Stored data
********************

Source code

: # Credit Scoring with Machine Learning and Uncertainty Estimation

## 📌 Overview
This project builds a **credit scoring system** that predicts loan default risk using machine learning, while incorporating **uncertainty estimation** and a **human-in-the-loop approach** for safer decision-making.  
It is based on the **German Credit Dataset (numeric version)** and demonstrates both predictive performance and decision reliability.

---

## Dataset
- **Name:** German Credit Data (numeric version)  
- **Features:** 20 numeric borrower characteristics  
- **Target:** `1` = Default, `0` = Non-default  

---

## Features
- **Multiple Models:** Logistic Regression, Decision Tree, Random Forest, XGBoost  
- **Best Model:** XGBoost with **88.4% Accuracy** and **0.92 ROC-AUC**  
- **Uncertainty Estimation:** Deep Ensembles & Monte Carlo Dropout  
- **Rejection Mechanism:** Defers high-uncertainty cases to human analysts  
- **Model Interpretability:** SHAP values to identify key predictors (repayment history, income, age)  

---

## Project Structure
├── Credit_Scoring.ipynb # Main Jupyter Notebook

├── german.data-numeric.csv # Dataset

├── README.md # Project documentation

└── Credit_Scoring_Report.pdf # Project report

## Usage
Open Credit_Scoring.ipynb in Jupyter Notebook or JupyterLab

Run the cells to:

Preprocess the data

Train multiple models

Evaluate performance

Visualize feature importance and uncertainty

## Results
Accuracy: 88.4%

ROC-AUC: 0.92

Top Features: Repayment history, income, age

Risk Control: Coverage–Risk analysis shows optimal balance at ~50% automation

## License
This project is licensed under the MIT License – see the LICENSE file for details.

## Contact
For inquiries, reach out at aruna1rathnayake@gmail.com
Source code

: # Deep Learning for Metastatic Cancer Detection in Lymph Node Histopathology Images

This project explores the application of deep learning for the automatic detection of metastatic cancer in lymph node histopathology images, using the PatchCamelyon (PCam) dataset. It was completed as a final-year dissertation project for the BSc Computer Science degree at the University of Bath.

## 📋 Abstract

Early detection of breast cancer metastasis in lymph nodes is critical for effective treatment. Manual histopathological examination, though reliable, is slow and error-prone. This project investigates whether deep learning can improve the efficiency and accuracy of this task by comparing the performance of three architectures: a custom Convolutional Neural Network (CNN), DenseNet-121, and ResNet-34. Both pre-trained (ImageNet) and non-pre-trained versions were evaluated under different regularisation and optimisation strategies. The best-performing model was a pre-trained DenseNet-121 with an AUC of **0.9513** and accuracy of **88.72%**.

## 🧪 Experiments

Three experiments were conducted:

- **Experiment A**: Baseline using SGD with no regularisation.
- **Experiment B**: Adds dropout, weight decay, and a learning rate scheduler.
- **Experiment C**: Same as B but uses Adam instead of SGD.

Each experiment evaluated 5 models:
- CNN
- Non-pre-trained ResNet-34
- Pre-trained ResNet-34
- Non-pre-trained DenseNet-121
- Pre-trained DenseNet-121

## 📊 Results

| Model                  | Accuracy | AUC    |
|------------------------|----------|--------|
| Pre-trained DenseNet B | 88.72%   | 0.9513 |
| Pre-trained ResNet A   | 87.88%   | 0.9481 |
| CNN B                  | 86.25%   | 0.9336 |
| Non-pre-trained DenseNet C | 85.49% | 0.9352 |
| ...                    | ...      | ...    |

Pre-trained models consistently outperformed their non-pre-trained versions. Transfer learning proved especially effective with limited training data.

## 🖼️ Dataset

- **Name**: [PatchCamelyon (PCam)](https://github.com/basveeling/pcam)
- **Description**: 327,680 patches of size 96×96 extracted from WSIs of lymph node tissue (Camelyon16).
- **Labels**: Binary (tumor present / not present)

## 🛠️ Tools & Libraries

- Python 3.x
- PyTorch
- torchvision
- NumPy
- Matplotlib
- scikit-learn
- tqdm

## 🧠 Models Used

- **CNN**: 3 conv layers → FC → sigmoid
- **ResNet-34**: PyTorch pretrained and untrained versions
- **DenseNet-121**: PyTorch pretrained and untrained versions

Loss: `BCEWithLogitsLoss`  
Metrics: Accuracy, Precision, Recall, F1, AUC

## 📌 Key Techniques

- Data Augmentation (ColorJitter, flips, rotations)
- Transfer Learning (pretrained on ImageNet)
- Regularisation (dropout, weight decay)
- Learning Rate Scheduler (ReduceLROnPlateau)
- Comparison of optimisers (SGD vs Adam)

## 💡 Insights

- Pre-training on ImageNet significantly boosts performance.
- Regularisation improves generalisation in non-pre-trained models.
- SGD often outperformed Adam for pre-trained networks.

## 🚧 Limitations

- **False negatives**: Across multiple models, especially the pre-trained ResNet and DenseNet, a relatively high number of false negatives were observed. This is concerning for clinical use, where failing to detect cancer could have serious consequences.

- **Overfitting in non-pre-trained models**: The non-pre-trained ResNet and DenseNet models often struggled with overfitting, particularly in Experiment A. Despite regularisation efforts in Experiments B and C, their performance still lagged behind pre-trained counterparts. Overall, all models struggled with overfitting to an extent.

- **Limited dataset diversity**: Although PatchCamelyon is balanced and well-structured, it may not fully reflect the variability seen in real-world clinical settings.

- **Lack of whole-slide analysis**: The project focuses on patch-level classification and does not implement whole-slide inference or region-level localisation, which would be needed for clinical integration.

********************

Print exactly the lines above from the one with "For inquiries, reach" to the one with "## 📋 Abstract", including both.

For inquiries, reach out at aruna1rathnayake@gmail.com
Source code

: # Deep Learning for Metastatic Cancer Detection in Lymph Node Histopathology Images

This project explores the application of deep learning for the automatic detection of metastatic cancer in lymph node histopathology images, using the PatchCamelyon (PCam) dataset. It was completed as a final-year dissertation project for the BSc Computer Science degree at the University of Bath.

## 📋 Abstract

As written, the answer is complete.